▶ Work order
A faithful transcription of all the data, images excluded, is the required answer.

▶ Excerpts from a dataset
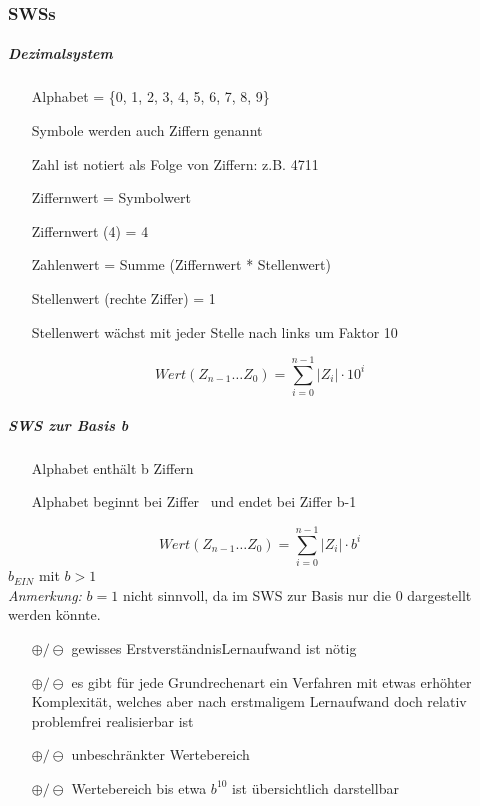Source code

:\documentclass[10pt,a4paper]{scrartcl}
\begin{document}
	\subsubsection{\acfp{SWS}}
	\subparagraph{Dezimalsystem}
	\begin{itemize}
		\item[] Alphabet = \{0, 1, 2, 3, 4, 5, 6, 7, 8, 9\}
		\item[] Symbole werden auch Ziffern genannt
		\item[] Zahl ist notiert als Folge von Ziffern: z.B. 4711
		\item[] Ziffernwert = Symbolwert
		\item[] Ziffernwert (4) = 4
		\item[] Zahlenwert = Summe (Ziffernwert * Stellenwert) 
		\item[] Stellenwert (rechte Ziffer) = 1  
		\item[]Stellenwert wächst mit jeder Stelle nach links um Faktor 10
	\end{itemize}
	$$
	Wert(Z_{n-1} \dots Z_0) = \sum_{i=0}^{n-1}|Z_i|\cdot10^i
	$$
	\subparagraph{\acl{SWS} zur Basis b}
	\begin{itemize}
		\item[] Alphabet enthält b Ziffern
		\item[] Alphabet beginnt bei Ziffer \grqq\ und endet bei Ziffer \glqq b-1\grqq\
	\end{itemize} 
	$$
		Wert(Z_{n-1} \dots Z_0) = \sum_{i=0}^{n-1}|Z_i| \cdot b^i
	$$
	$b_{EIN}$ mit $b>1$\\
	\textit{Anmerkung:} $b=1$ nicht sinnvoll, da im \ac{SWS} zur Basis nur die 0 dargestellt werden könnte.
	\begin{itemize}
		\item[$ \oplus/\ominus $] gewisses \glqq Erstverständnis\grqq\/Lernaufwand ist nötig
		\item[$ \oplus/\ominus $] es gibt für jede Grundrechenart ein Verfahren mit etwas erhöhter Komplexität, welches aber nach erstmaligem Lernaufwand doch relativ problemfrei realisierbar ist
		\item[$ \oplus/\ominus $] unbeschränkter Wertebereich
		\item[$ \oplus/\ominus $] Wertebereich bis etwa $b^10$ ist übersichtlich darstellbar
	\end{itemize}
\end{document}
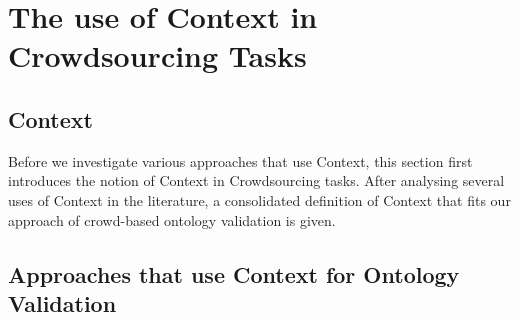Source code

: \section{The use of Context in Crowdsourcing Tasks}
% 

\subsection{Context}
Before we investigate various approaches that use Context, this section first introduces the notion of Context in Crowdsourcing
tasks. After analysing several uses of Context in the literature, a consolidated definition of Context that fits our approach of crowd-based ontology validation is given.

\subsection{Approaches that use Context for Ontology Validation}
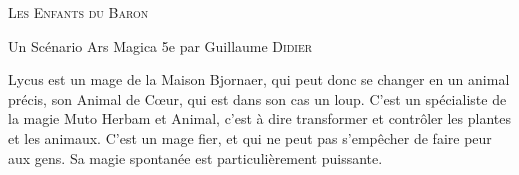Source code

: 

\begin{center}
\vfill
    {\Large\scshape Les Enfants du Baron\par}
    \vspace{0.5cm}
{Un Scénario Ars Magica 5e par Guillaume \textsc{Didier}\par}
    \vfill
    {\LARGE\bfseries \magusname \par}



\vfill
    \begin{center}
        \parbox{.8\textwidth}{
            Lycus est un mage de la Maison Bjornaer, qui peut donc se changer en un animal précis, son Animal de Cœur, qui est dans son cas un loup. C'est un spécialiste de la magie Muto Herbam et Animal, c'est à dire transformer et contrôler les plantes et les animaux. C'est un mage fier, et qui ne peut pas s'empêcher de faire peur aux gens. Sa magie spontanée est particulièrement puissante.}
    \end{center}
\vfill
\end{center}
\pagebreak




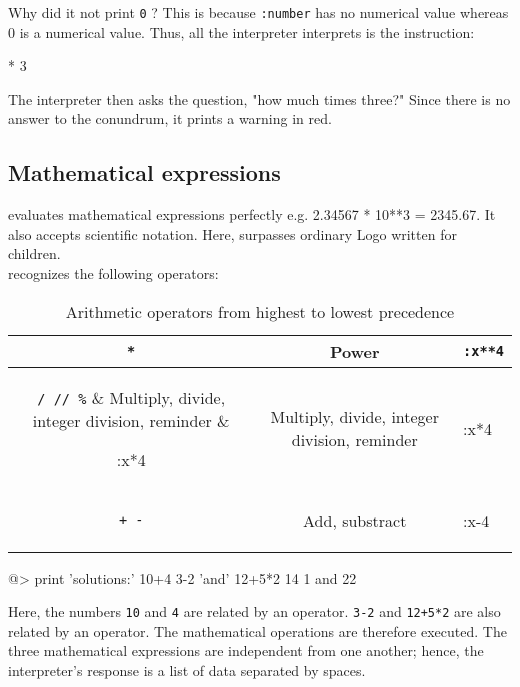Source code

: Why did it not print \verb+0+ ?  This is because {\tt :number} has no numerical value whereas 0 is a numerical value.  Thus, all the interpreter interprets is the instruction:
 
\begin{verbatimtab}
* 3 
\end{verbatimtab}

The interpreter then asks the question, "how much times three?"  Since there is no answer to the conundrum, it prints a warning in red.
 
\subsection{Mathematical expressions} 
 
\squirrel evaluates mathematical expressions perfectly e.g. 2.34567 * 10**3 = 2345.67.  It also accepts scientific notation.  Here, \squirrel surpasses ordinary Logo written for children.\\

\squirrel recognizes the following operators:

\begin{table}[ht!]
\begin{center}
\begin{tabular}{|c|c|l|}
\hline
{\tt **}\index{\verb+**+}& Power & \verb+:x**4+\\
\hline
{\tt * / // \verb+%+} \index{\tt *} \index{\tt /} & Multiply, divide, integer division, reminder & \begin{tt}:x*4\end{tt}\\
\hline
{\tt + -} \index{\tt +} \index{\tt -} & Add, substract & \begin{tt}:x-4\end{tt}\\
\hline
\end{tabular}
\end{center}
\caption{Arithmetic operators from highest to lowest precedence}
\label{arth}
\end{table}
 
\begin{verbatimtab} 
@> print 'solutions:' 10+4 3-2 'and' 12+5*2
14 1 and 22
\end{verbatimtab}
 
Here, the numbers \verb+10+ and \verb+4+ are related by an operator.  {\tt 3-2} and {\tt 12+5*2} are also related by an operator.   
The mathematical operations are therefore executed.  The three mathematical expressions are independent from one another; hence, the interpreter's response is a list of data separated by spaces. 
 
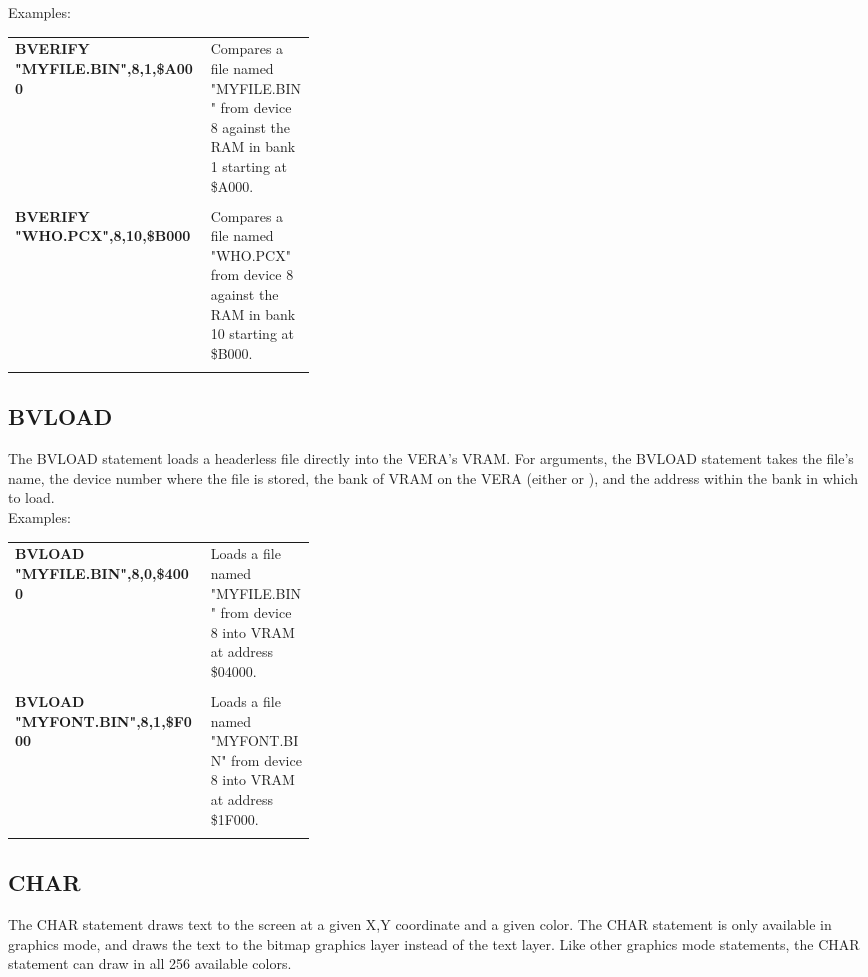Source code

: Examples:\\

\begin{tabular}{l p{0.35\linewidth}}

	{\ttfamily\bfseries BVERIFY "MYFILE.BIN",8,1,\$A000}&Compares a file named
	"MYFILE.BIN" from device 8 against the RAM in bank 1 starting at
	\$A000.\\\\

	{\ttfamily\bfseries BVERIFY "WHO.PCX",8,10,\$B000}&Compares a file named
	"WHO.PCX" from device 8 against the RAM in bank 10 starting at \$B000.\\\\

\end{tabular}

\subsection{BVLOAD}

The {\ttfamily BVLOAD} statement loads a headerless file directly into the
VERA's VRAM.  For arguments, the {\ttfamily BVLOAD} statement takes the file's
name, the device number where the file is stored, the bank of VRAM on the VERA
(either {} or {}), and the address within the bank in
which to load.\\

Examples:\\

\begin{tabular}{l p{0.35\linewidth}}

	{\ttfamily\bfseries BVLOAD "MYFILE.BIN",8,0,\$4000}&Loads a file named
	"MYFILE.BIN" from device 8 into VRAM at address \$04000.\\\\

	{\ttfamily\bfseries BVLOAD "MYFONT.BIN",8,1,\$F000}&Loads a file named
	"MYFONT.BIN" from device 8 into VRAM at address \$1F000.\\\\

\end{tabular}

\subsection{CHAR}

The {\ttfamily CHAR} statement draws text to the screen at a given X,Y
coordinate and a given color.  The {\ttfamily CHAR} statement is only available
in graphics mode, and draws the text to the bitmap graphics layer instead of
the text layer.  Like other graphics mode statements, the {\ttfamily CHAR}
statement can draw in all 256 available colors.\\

▶ Reply
Source code

:\documentclass[10pt,a4paper]{scrartcl}
\begin{document}
	\subsubsection{\acfp{SWS}}
	\subparagraph{Dezimalsystem}
	\begin{itemize}
		\item[] Alphabet = \{0, 1, 2, 3, 4, 5, 6, 7, 8, 9\}
		\item[] Symbole werden auch Ziffern genannt
		\item[] Zahl ist notiert als Folge von Ziffern: z.B. 4711
		\item[] Ziffernwert = Symbolwert
		\item[] Ziffernwert (4) = 4
		\item[] Zahlenwert = Summe (Ziffernwert * Stellenwert) 
		\item[] Stellenwert (rechte Ziffer) = 1  
		\item[]Stellenwert wächst mit jeder Stelle nach links um Faktor 10
	\end{itemize}
	$$
	Wert(Z_{n-1} \dots Z_0) = \sum_{i=0}^{n-1}|Z_i|\cdot10^i
	$$
	\subparagraph{\acl{SWS} zur Basis b}
	\begin{itemize}
		\item[] Alphabet enthält b Ziffern
		\item[] Alphabet beginnt bei Ziffer \grqq\ und endet bei Ziffer \glqq b-1\grqq\
	\end{itemize} 
	$$
		Wert(Z_{n-1} \dots Z_0) = \sum_{i=0}^{n-1}|Z_i| \cdot b^i
	$$
	$b_{EIN}$ mit $b>1$\\
	\textit{Anmerkung:} $b=1$ nicht sinnvoll, da im \ac{SWS} zur Basis nur die 0 dargestellt werden könnte.
	\begin{itemize}
		\item[$ \oplus/\ominus $] gewisses \glqq Erstverständnis\grqq\/Lernaufwand ist nötig
		\item[$ \oplus/\ominus $] es gibt für jede Grundrechenart ein Verfahren mit etwas erhöhter Komplexität, welches aber nach erstmaligem Lernaufwand doch relativ problemfrei realisierbar ist
		\item[$ \oplus/\ominus $] unbeschränkter Wertebereich
		\item[$ \oplus/\ominus $] Wertebereich bis etwa $b^10$ ist übersichtlich darstellbar
	\end{itemize}
\end{document}
Source code

: \section{The use of Context in Crowdsourcing Tasks}
% 

\subsection{Context}
Before we investigate various approaches that use Context, this section first introduces the notion of Context in Crowdsourcing
tasks. After analysing several uses of Context in the literature, a consolidated definition of Context that fits our approach of crowd-based ontology validation is given.

\subsection{Approaches that use Context for Ontology Validation}
Source code

: 

\begin{center}
\vfill
    {\Large\scshape Les Enfants du Baron\par}
    \vspace{0.5cm}
{Un Scénario Ars Magica 5e par Guillaume \textsc{Didier}\par}
    \vfill
    {\LARGE\bfseries \magusname \par}



\vfill
    \begin{center}
        \parbox{.8\textwidth}{
            Lycus est un mage de la Maison Bjornaer, qui peut donc se changer en un animal précis, son Animal de Cœur, qui est dans son cas un loup. C'est un spécialiste de la magie Muto Herbam et Animal, c'est à dire transformer et contrôler les plantes et les animaux. C'est un mage fier, et qui ne peut pas s'empêcher de faire peur aux gens. Sa magie spontanée est particulièrement puissante.}
    \end{center}
\vfill
\end{center}
\pagebreak




Source code

: Why did it not print \verb+0+ ?  This is because {\tt :number} has no numerical value whereas 0 is a numerical value.  Thus, all the interpreter interprets is the instruction:
 
\begin{verbatimtab}
* 3 
\end{verbatimtab}

The interpreter then asks the question, "how much times three?"  Since there is no answer to the conundrum, it prints a warning in red.
 
\subsection{Mathematical expressions} 
 
\squirrel evaluates mathematical expressions perfectly e.g. 2.34567 * 10**3 = 2345.67.  It also accepts scientific notation.  Here, \squirrel surpasses ordinary Logo written for children.\\

\squirrel recognizes the following operators:

\begin{table}[ht!]
\begin{center}
\begin{tabular}{|c|c|l|}
\hline
{\tt **}\index{\verb+**+}& Power & \verb+:x**4+\\
\hline
{\tt * / // \verb+%+} \index{\tt *} \index{\tt /} & Multiply, divide, integer division, reminder & \begin{tt}:x*4\end{tt}\\
\hline
{\tt + -} \index{\tt +} \index{\tt -} & Add, substract & \begin{tt}:x-4\end{tt}\\
\hline
\end{tabular}
\end{center}
\caption{Arithmetic operators from highest to lowest precedence}
\label{arth}
\end{table}
 
\begin{verbatimtab} 
@> print 'solutions:' 10+4 3-2 'and' 12+5*2
14 1 and 22
\end{verbatimtab}
 
Here, the numbers \verb+10+ and \verb+4+ are related by an operator.  {\tt 3-2} and {\tt 12+5*2} are also related by an operator.   
The mathematical operations are therefore executed.  The three mathematical expressions are independent from one another; hence, the interpreter's response is a list of data separated by spaces. 
 
Source code

: Examples:\\

\begin{tabular}{l p{0.35\linewidth}}

	{\ttfamily\bfseries BVERIFY "MYFILE.BIN",8,1,\$A000}&Compares a file named
	"MYFILE.BIN" from device 8 against the RAM in bank 1 starting at
	\$A000.\\\\

	{\ttfamily\bfseries BVERIFY "WHO.PCX",8,10,\$B000}&Compares a file named
	"WHO.PCX" from device 8 against the RAM in bank 10 starting at \$B000.\\\\

\end{tabular}

\subsection{BVLOAD}

The {\ttfamily BVLOAD} statement loads a headerless file directly into the
VERA's VRAM.  For arguments, the {\ttfamily BVLOAD} statement takes the file's
name, the device number where the file is stored, the bank of VRAM on the VERA
(either {} or {}), and the address within the bank in
which to load.\\

Examples:\\

\begin{tabular}{l p{0.35\linewidth}}

	{\ttfamily\bfseries BVLOAD "MYFILE.BIN",8,0,\$4000}&Loads a file named
	"MYFILE.BIN" from device 8 into VRAM at address \$04000.\\\\

	{\ttfamily\bfseries BVLOAD "MYFONT.BIN",8,1,\$F000}&Loads a file named
	"MYFONT.BIN" from device 8 into VRAM at address \$1F000.\\\\

\end{tabular}

\subsection{CHAR}

The {\ttfamily CHAR} statement draws text to the screen at a given X,Y
coordinate and a given color.  The {\ttfamily CHAR} statement is only available
in graphics mode, and draws the text to the bitmap graphics layer instead of
the text layer.  Like other graphics mode statements, the {\ttfamily CHAR}
statement can draw in all 256 available colors.\\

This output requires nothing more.